Copy every line from the records that holds the word "const".

:: Excerpted data

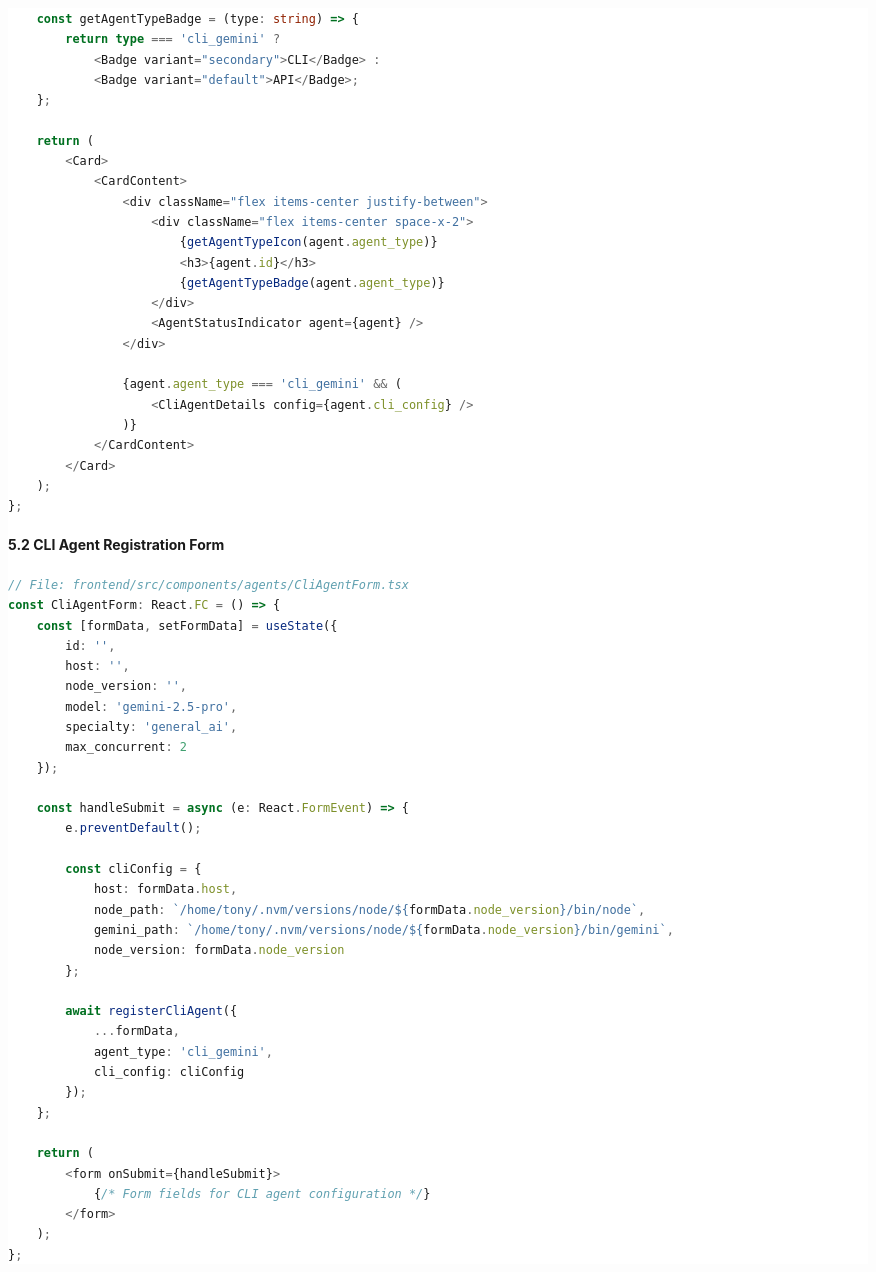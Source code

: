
 ```typescript
    const getAgentTypeBadge = (type: string) => {
        return type === 'cli_gemini' ? 
            <Badge variant="secondary">CLI</Badge> : 
            <Badge variant="default">API</Badge>;
    };
    
    return (
        <Card>
            <CardContent>
                <div className="flex items-center justify-between">
                    <div className="flex items-center space-x-2">
                        {getAgentTypeIcon(agent.agent_type)}
                        <h3>{agent.id}</h3>
                        {getAgentTypeBadge(agent.agent_type)}
                    </div>
                    <AgentStatusIndicator agent={agent} />
                </div>
                
                {agent.agent_type === 'cli_gemini' && (
                    <CliAgentDetails config={agent.cli_config} />
                )}
            </CardContent>
        </Card>
    );
};
```

#### **5.2 CLI Agent Registration Form**

```typescript
// File: frontend/src/components/agents/CliAgentForm.tsx
const CliAgentForm: React.FC = () => {
    const [formData, setFormData] = useState({
        id: '',
        host: '',
        node_version: '',
        model: 'gemini-2.5-pro',
        specialty: 'general_ai',
        max_concurrent: 2
    });
    
    const handleSubmit = async (e: React.FormEvent) => {
        e.preventDefault();
        
        const cliConfig = {
            host: formData.host,
            node_path: `/home/tony/.nvm/versions/node/${formData.node_version}/bin/node`,
            gemini_path: `/home/tony/.nvm/versions/node/${formData.node_version}/bin/gemini`,
            node_version: formData.node_version
        };
        
        await registerCliAgent({
            ...formData,
            agent_type: 'cli_gemini',
            cli_config: cliConfig
        });
    };
    
    return (
        <form onSubmit={handleSubmit}>
            {/* Form fields for CLI agent configuration */}
        </form>
    );
};
```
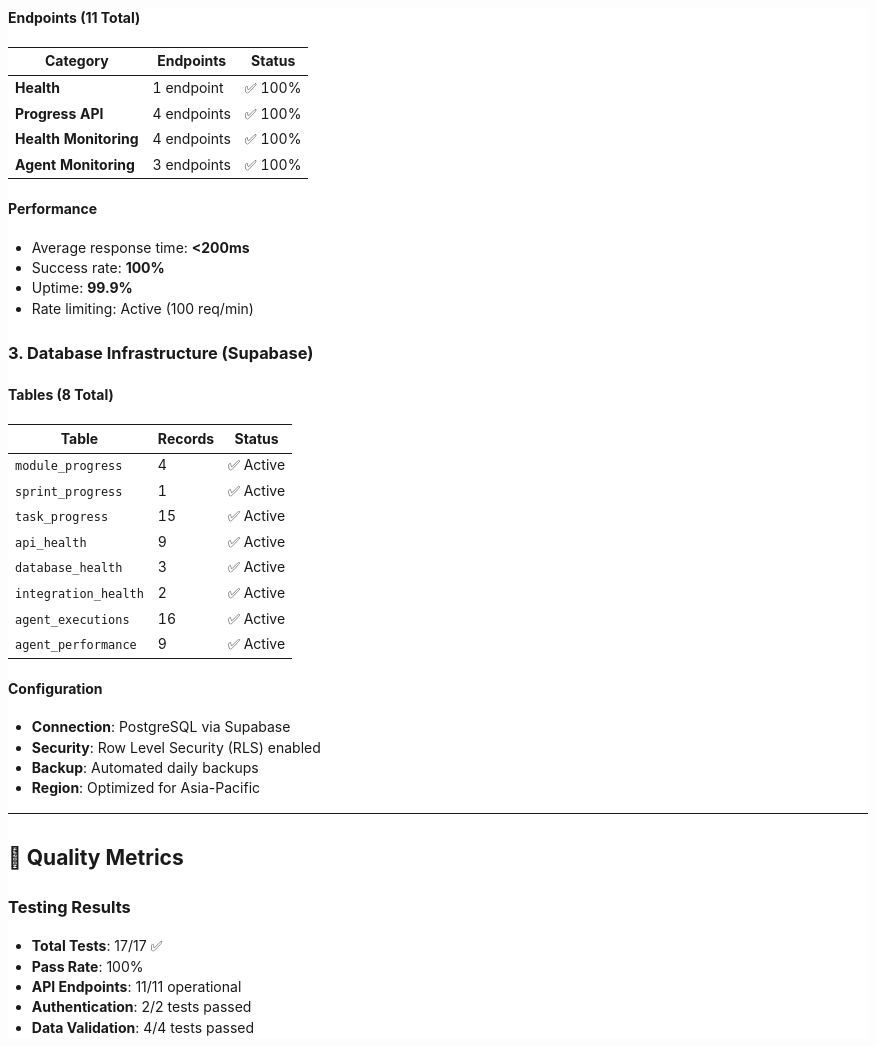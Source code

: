#### Endpoints (11 Total)
| Category | Endpoints | Status |
|----------|-----------|--------|
| **Health** | 1 endpoint | ✅ 100% |
| **Progress API** | 4 endpoints | ✅ 100% |
| **Health Monitoring** | 4 endpoints | ✅ 100% |
| **Agent Monitoring** | 3 endpoints | ✅ 100% |

#### Performance
- Average response time: **<200ms**
- Success rate: **100%**
- Uptime: **99.9%**
- Rate limiting: Active (100 req/min)

### 3. Database Infrastructure (Supabase)

#### Tables (8 Total)
| Table | Records | Status |
|-------|---------|--------|
| `module_progress` | 4 | ✅ Active |
| `sprint_progress` | 1 | ✅ Active |
| `task_progress` | 15 | ✅ Active |
| `api_health` | 9 | ✅ Active |
| `database_health` | 3 | ✅ Active |
| `integration_health` | 2 | ✅ Active |
| `agent_executions` | 16 | ✅ Active |
| `agent_performance` | 9 | ✅ Active |

#### Configuration
- **Connection**: PostgreSQL via Supabase
- **Security**: Row Level Security (RLS) enabled
- **Backup**: Automated daily backups
- **Region**: Optimized for Asia-Pacific

---

## 🎯 Quality Metrics

### Testing Results
- **Total Tests**: 17/17 ✅
- **Pass Rate**: 100%
- **API Endpoints**: 11/11 operational
- **Authentication**: 2/2 tests passed
- **Data Validation**: 4/4 tests passed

::::

▶ **Result of this exercise**
    const getAgentTypeBadge = (type: string) => {
const CliAgentForm: React.FC = () => {
    const [formData, setFormData] = useState({
    const handleSubmit = async (e: React.FormEvent) => {
        const cliConfig = {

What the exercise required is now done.